• Data provided:
Segment Open

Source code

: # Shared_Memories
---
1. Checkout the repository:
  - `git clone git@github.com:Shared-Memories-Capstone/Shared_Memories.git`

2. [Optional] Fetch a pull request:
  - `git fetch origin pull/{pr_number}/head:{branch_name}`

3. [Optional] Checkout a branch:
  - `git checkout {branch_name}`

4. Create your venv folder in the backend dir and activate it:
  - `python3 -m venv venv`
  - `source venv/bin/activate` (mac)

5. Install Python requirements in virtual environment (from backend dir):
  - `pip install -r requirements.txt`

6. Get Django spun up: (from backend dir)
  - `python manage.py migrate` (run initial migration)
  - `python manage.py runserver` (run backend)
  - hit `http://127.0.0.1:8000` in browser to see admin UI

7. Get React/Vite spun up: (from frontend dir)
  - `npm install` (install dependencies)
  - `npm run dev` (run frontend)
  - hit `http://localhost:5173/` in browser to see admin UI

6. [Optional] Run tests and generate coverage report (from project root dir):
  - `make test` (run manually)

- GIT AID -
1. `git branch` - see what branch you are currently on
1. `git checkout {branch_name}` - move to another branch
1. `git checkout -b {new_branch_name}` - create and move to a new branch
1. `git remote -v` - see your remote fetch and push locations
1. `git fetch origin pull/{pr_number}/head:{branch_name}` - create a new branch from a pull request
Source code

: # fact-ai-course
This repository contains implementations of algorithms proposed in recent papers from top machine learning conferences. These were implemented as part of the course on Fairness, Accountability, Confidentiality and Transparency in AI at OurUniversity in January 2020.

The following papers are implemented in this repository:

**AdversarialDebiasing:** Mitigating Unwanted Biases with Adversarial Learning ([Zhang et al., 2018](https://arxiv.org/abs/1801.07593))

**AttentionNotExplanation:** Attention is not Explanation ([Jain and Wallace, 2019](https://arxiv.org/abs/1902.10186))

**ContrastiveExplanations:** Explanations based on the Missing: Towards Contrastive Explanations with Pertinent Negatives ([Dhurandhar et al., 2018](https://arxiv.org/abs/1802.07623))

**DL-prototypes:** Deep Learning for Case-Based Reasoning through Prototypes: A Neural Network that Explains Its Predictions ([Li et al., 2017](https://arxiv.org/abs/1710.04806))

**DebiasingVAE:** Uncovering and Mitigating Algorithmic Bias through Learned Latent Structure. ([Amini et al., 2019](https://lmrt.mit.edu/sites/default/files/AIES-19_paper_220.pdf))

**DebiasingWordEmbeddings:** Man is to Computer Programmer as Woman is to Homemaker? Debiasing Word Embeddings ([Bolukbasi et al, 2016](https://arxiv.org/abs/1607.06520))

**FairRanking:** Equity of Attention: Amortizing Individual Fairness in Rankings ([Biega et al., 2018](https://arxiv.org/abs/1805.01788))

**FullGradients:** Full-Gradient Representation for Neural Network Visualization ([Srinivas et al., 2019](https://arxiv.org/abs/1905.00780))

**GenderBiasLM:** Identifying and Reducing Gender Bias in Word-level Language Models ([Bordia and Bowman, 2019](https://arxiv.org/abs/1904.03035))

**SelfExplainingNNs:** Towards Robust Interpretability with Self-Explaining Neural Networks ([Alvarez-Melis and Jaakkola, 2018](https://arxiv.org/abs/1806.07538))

Segment Closed
Segment Open

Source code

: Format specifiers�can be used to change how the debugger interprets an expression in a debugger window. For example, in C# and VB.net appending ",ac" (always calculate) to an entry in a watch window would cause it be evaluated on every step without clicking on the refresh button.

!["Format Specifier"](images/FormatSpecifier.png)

Segment Closed

• Problem requirements:
The answer must be all the lines above that hold the word "repository".

• Response for this exercise:
1. Checkout the repository:
This repository contains implementations of algorithms proposed in recent papers from top machine learning conferences. These were implemented as part of the course on Fairness, Accountability, Confidentiality and Transparency in AI at OurUniversity in January 2020.
The following papers are implemented in this repository:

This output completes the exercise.